Thursday, June 19, 2008

Shuttle Launch from Space?

Sometimes I feel compelled to do silly things when I should be sleeping or something (I'm still in Europe and it's well past midnight here). Case in point: tonight I saw this "shuttle launch from space" post on astropixie's blog. Really cool pictures of a shuttle launch from some high altitude location (possibly the ISS, probably a NASA observation plane). The silly part was deciding to try to simulate it in Orbiter.
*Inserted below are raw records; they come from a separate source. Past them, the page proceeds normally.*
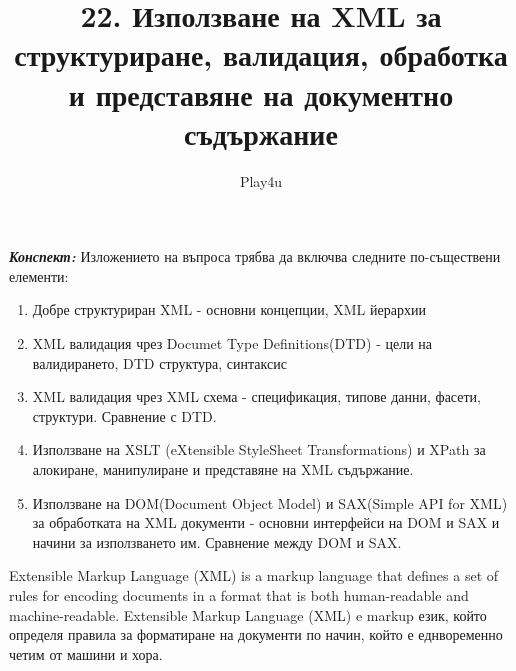\documentclass[11pt]{article} %
\title{22. Използване на XML за структуриране, валидация, обработка и представяне на документно съдържание}
\author{Play4u}
\newcommand{\italicBold}[1]{\textbf{\emph{#1}}}
\newcommand{\enumNum}{\renewcommand{\theenumi}{\arabic{enumi}}}
\begin{document}
\maketitle

\italicBold{Конспект: } Изложението на въпроса трябва да включва следните по-съществени елементи:

\enumNum
\begin{enumerate}[noitemsep]
	\item Добре структуриран XML - основни концепции, XML йерархии
	\item XML валидация чрез Documet Type Definitions(DTD) - цели на валидирането, DTD структура, синтаксис
	\item XML валидация чрез XML схема - спецификация, типове данни, фасети, структури. Сравнение с DTD.
	\item Използване на XSLT (eXtensible StyleSheet Transformations) и XPath за алокиране, манипулиране и представяне на XML съдържание.
	\item Използване на DOM(Document Object Model) и SAX(Simple API for XML) за обработката на XML документи - основни интерфейси на DOM и SAX и начини за използването им. Сравнение между DOM и SAX.\\\par
\end{enumerate}

Extensible Markup Language (XML) is a markup language that defines a set of rules for encoding documents in a format that is both human-readable and machine-readable.
Extensible Markup Language (XML) e markup език, който определя правила за форматиране на документи по начин, който е еднвоременно четим от машини и хора. 
\end{document}
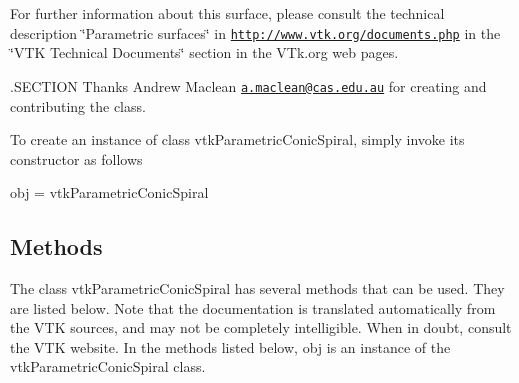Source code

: For further information about this surface, please consult the technical description \char`\"{}\-Parametric surfaces\char`\"{} in \href{http://www.vtk.org/documents.php}{\tt http\-://www.\-vtk.\-org/documents.\-php} in the \char`\"{}\-V\-T\-K Technical Documents\char`\"{} section in the V\-Tk.\-org web pages.

.S\-E\-C\-T\-I\-O\-N Thanks Andrew Maclean \href{mailto:a.maclean@cas.edu.au}{\tt a.\-maclean@cas.\-edu.\-au} for creating and contributing the class.

To create an instance of class vtk\-Parametric\-Conic\-Spiral, simply invoke its constructor as follows \begin{DoxyVerb}  obj = vtkParametricConicSpiral
\end{DoxyVerb}
 \hypertarget{vtkwidgets_vtkxyplotwidget_Methods}{}\subsection{Methods}\label{vtkwidgets_vtkxyplotwidget_Methods}
The class vtk\-Parametric\-Conic\-Spiral has several methods that can be used. They are listed below. Note that the documentation is translated automatically from the V\-T\-K sources, and may not be completely intelligible. When in doubt, consult the V\-T\-K website. In the methods listed below, {\ttfamily obj} is an instance of the vtk\-Parametric\-Conic\-Spiral class. 
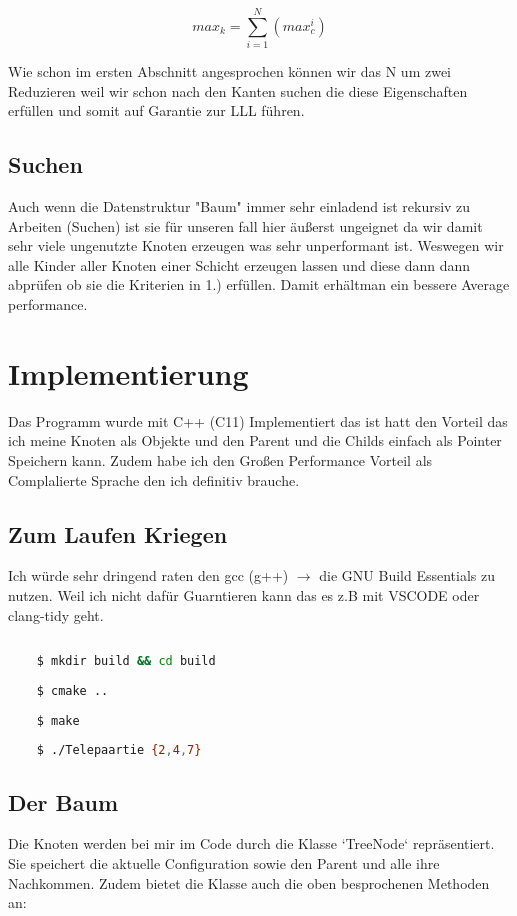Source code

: \documentclass{article}
\begin{document}
\begin{equation}
	max_k =  \sum \limits_{i=1}^N  (max_c ^ i)
\end{equation}

Wie schon im ersten Abschnitt angesprochen können wir das N um zwei Reduzieren weil wir schon nach den Kanten suchen die diese Eigenschaften erfüllen und somit auf Garantie zur LLL führen.

\subsection*{ Suchen }

Auch wenn die Datenstruktur "Baum" immer sehr einladend ist rekursiv zu Arbeiten (Suchen) ist sie für unseren fall hier äußerst ungeignet da wir damit sehr viele ungenutzte Knoten erzeugen was sehr unperformant ist. Weswegen wir alle Kinder aller Knoten einer Schicht erzeugen lassen und diese dann dann abprüfen ob sie die Kriterien in 1.) erfüllen. Damit erhältman ein bessere Average performance.


\section{ Implementierung }

Das Programm wurde mit C++ (C11) Implementiert das ist hatt den Vorteil das ich meine Knoten als Objekte und den Parent und die Childs einfach als Pointer Speichern kann. Zudem habe ich den Großen Performance Vorteil als Complalierte Sprache den ich definitiv brauche.

\subsection*{ Zum Laufen Kriegen }

Ich würde sehr dringend raten den gcc (g++) \(\rightarrow\) die GNU Build Essentials zu nutzen. Weil ich nicht dafür Guarntieren kann das es z.B mit VSCODE oder clang-tidy geht.

\begin{lstlisting}[language=Bash]
	
	$ mkdir build && cd build
	
	$ cmake ..
	
	$ make
	
	$ ./Telepaartie {2,4,7}

\end{lstlisting}

\subsection*{ Der Baum }

Die Knoten werden bei mir im Code durch die Klasse `TreeNode` repräsentiert. Sie speichert die aktuelle Configuration sowie den Parent und alle ihre Nachkommen. Zudem bietet die Klasse auch die oben besprochenen Methoden an:  
\end{document}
My observation plane was an Orbiter-standard "Deltaglider" (the real chase plane probably wasn't red and nuclear rocket powered). I ended up flying at 16,000 meters (about 52,000 feet), some 148 km southeast of the launch complex when I took my simulated pictures of the simulated launch of STS-115 on September 6, 2006 at 15:14:55 UTC.

The geometry looks plausible to me, and I think the real photos are probably from an observation or weather plane, not from the ISS. I don't have the orbital position data for the ISS at the time of launch, though I suppose this would be fairly easy to find on the web (Orbiter has the ISS but its orbit data doesn't closely match the often-adjusted real ISS orbit unless you put in recent state vector data from NASA). But I really need to get some sleep.

2 comments:

Unknown said...

Hi; look hereJacek

Unknown said...

glad the source of the photos is all worked out now!

yeah, i'm officially a doctor now! yippee! thanks for the support!